Required action: Nothing but the lines from the start of the entries through the line holding "이날 국정감사에서는 비상계엄" is to be repeated, exactly and with pictures excluded.

Stored data:

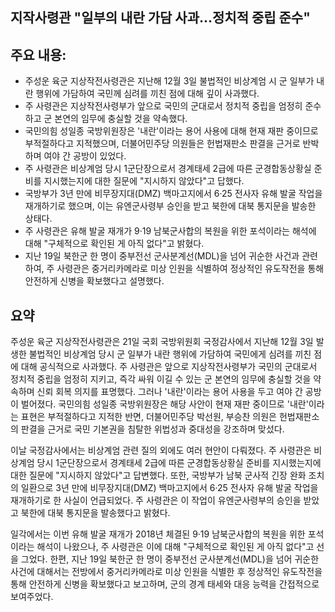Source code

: ## 지작사령관 "일부의 내란 가담 사과…정치적 중립 준수"

## 주요 내용:
*   주성운 육군 지상작전사령관은 지난해 12월 3일 불법적인 비상계엄 시 군 일부가 내란 행위에 가담하여 국민께 심려를 끼친 점에 대해 깊이 사과했다.
*   주 사령관은 지상작전사령부가 앞으로 국민의 군대로서 정치적 중립을 엄정히 준수하고 군 본연의 임무에 충실할 것을 약속했다.
*   국민의힘 성일종 국방위원장은 '내란'이라는 용어 사용에 대해 현재 재판 중이므로 부적절하다고 지적했으며, 더불어민주당 의원들은 헌법재판소 판결을 근거로 반박하며 여야 간 공방이 있었다.
*   주 사령관은 비상계엄 당시 1군단장으로서 경계태세 2급에 따른 군경합동상황실 준비를 지시했는지에 대한 질문에 "지시하지 않았다"고 답했다.
*   국방부가 3년 만에 비무장지대(DMZ) 백마고지에서 6·25 전사자 유해 발굴 작업을 재개하기로 했으며, 이는 유엔군사령부 승인을 받고 북한에 대북 통지문을 발송한 상태다.
*   주 사령관은 유해 발굴 재개가 9·19 남북군사합의 복원을 위한 포석이라는 해석에 대해 "구체적으로 확인된 게 아직 없다"고 밝혔다.
*   지난 19일 북한군 한 명이 중부전선 군사분계선(MDL)을 넘어 귀순한 사건과 관련하여, 주 사령관은 중거리카메라로 미상 인원을 식별하여 정상적인 유도작전을 통해 안전하게 신병을 확보했다고 설명했다.

## 요약

주성운 육군 지상작전사령관은 21일 국회 국방위원회 국정감사에서 지난해 12월 3일 발생한 불법적인 비상계엄 당시 군 일부가 내란 행위에 가담하여 국민에게 심려를 끼친 점에 대해 공식적으로 사과했다. 주 사령관은 앞으로 지상작전사령부가 국민의 군대로서 정치적 중립을 엄정히 지키고, 즉각 싸워 이길 수 있는 군 본연의 임무에 충실할 것을 약속하며 신뢰 회복 의지를 표명했다. 그러나 '내란'이라는 용어 사용을 두고 여야 간 공방이 벌어졌다. 국민의힘 성일종 국방위원장은 해당 사안이 현재 재판 중이므로 '내란'이라는 표현은 부적절하다고 지적한 반면, 더불어민주당 박선원, 부승찬 의원은 헌법재판소의 판결을 근거로 국민 기본권을 침탈한 위법성과 중대성을 강조하며 맞섰다.

이날 국정감사에서는 비상계엄 관련 질의 외에도 여러 현안이 다뤄졌다. 주 사령관은 비상계엄 당시 1군단장으로서 경계태세 2급에 따른 군경합동상황실 준비를 지시했는지에 대한 질문에 "지시하지 않았다"고 답변했다. 또한, 국방부가 남북 군사적 긴장 완화 조치의 일환으로 3년 만에 비무장지대(DMZ) 백마고지에서 6·25 전사자 유해 발굴 작업을 재개하기로 한 사실이 언급되었다. 주 사령관은 이 작업이 유엔군사령부의 승인을 받았고 북한에 대북 통지문을 발송했다고 밝혔다.

일각에서는 이번 유해 발굴 재개가 2018년 체결된 9·19 남북군사합의 복원을 위한 포석이라는 해석이 나왔으나, 주 사령관은 이에 대해 "구체적으로 확인된 게 아직 없다"고 선을 그었다. 한편, 지난 19일 북한군 한 명이 중부전선 군사분계선(MDL)을 넘어 귀순한 사건에 대해서는 전방에서 중거리카메라로 미상 인원을 식별한 후 정상적인 유도작전을 통해 안전하게 신병을 확보했다고 보고하며, 군의 경계 태세와 대응 능력을 간접적으로 보여주었다.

The answer:
Source code

: ## 지작사령관 "일부의 내란 가담 사과…정치적 중립 준수"

## 주요 내용:
*   주성운 육군 지상작전사령관은 지난해 12월 3일 불법적인 비상계엄 시 군 일부가 내란 행위에 가담하여 국민께 심려를 끼친 점에 대해 깊이 사과했다.
*   주 사령관은 지상작전사령부가 앞으로 국민의 군대로서 정치적 중립을 엄정히 준수하고 군 본연의 임무에 충실할 것을 약속했다.
*   국민의힘 성일종 국방위원장은 '내란'이라는 용어 사용에 대해 현재 재판 중이므로 부적절하다고 지적했으며, 더불어민주당 의원들은 헌법재판소 판결을 근거로 반박하며 여야 간 공방이 있었다.
*   주 사령관은 비상계엄 당시 1군단장으로서 경계태세 2급에 따른 군경합동상황실 준비를 지시했는지에 대한 질문에 "지시하지 않았다"고 답했다.
*   국방부가 3년 만에 비무장지대(DMZ) 백마고지에서 6·25 전사자 유해 발굴 작업을 재개하기로 했으며, 이는 유엔군사령부 승인을 받고 북한에 대북 통지문을 발송한 상태다.
*   주 사령관은 유해 발굴 재개가 9·19 남북군사합의 복원을 위한 포석이라는 해석에 대해 "구체적으로 확인된 게 아직 없다"고 밝혔다.
*   지난 19일 북한군 한 명이 중부전선 군사분계선(MDL)을 넘어 귀순한 사건과 관련하여, 주 사령관은 중거리카메라로 미상 인원을 식별하여 정상적인 유도작전을 통해 안전하게 신병을 확보했다고 설명했다.

## 요약

주성운 육군 지상작전사령관은 21일 국회 국방위원회 국정감사에서 지난해 12월 3일 발생한 불법적인 비상계엄 당시 군 일부가 내란 행위에 가담하여 국민에게 심려를 끼친 점에 대해 공식적으로 사과했다. 주 사령관은 앞으로 지상작전사령부가 국민의 군대로서 정치적 중립을 엄정히 지키고, 즉각 싸워 이길 수 있는 군 본연의 임무에 충실할 것을 약속하며 신뢰 회복 의지를 표명했다. 그러나 '내란'이라는 용어 사용을 두고 여야 간 공방이 벌어졌다. 국민의힘 성일종 국방위원장은 해당 사안이 현재 재판 중이므로 '내란'이라는 표현은 부적절하다고 지적한 반면, 더불어민주당 박선원, 부승찬 의원은 헌법재판소의 판결을 근거로 국민 기본권을 침탈한 위법성과 중대성을 강조하며 맞섰다.

이날 국정감사에서는 비상계엄 관련 질의 외에도 여러 현안이 다뤄졌다. 주 사령관은 비상계엄 당시 1군단장으로서 경계태세 2급에 따른 군경합동상황실 준비를 지시했는지에 대한 질문에 "지시하지 않았다"고 답변했다. 또한, 국방부가 남북 군사적 긴장 완화 조치의 일환으로 3년 만에 비무장지대(DMZ) 백마고지에서 6·25 전사자 유해 발굴 작업을 재개하기로 한 사실이 언급되었다. 주 사령관은 이 작업이 유엔군사령부의 승인을 받았고 북한에 대북 통지문을 발송했다고 밝혔다.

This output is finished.